• EXERCISE DETAILS: Every line from the one containing "[Czechami](http://twitter.com/search?q=Czechami) | N/A |" to the one containing "[AOTV](http://twitter.com/search?q=AOTV) | N/A |" in the records below, both included, must be set down exactly, and no other line.

• Stored data:
┌────────
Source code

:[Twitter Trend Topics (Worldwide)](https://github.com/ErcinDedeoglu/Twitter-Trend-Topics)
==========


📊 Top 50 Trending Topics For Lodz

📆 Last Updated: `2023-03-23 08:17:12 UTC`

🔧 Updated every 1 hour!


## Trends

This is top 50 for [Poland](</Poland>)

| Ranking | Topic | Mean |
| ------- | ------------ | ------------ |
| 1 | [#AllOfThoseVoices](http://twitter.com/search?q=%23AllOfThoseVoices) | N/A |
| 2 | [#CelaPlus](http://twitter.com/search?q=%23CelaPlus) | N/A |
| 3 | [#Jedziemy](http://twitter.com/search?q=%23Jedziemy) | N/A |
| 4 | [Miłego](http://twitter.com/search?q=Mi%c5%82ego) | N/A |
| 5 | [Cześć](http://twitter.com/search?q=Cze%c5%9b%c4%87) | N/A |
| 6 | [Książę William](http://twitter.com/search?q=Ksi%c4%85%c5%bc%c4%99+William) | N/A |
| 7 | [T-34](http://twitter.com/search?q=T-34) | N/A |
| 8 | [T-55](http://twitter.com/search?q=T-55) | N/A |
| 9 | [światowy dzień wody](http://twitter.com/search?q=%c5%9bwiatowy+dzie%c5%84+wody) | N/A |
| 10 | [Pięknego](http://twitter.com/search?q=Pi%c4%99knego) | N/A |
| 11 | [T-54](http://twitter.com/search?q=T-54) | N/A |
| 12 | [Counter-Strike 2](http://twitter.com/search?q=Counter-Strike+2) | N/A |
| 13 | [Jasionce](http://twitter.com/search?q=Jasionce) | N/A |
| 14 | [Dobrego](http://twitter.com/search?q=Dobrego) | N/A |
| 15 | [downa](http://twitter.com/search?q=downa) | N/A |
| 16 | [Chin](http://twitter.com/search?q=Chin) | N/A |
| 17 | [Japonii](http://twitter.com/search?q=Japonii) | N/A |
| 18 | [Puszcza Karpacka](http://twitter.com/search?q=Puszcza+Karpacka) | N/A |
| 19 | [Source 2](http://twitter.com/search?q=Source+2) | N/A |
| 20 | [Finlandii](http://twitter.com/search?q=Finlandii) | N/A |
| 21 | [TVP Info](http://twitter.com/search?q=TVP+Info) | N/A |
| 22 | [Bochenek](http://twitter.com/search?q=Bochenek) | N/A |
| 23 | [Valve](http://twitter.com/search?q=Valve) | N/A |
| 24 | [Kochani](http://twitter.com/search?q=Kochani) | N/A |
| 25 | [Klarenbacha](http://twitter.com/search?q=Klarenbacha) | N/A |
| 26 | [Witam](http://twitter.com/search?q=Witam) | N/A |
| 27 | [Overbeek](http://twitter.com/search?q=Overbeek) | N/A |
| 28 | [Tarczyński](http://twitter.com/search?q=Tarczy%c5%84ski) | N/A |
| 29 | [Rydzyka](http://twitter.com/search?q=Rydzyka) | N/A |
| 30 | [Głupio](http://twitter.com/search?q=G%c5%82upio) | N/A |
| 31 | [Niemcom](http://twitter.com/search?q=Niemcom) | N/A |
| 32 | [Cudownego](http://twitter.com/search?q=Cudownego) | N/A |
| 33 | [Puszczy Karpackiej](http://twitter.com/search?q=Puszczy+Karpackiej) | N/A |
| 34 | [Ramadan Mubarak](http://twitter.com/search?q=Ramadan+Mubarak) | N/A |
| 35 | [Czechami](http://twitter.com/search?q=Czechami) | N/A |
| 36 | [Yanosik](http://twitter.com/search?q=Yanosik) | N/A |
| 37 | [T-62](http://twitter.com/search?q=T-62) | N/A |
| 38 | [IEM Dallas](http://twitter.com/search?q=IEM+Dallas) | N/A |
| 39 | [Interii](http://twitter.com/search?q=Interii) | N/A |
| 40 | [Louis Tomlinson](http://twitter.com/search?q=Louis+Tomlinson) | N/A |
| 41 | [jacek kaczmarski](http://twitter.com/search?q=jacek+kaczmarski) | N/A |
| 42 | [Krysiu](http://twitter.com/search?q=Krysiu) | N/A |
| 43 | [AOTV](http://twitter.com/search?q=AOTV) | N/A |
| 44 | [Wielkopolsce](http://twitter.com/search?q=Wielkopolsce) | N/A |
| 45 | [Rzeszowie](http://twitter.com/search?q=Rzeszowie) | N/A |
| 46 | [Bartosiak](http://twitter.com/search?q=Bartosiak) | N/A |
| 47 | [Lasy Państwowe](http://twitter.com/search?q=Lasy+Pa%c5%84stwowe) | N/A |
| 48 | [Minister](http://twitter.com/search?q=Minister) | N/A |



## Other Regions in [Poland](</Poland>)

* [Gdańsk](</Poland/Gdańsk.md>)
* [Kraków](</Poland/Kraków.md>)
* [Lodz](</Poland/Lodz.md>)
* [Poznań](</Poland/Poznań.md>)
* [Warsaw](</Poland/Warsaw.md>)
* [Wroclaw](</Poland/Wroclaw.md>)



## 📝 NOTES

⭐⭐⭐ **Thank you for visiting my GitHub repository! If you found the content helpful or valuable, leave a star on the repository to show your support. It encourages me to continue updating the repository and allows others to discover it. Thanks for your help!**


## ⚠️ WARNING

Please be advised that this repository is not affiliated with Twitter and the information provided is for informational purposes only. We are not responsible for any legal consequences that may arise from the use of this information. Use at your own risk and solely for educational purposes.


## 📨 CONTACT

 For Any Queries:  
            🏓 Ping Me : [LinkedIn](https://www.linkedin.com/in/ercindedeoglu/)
└────────
• EXPECTED ANSWER:
| 35 | [Czechami](http://twitter.com/search?q=Czechami) | N/A |
| 36 | [Yanosik](http://twitter.com/search?q=Yanosik) | N/A |
| 37 | [T-62](http://twitter.com/search?q=T-62) | N/A |
| 38 | [IEM Dallas](http://twitter.com/search?q=IEM+Dallas) | N/A |
| 39 | [Interii](http://twitter.com/search?q=Interii) | N/A |
| 40 | [Louis Tomlinson](http://twitter.com/search?q=Louis+Tomlinson) | N/A |
| 41 | [jacek kaczmarski](http://twitter.com/search?q=jacek+kaczmarski) | N/A |
| 42 | [Krysiu](http://twitter.com/search?q=Krysiu) | N/A |
| 43 | [AOTV](http://twitter.com/search?q=AOTV) | N/A |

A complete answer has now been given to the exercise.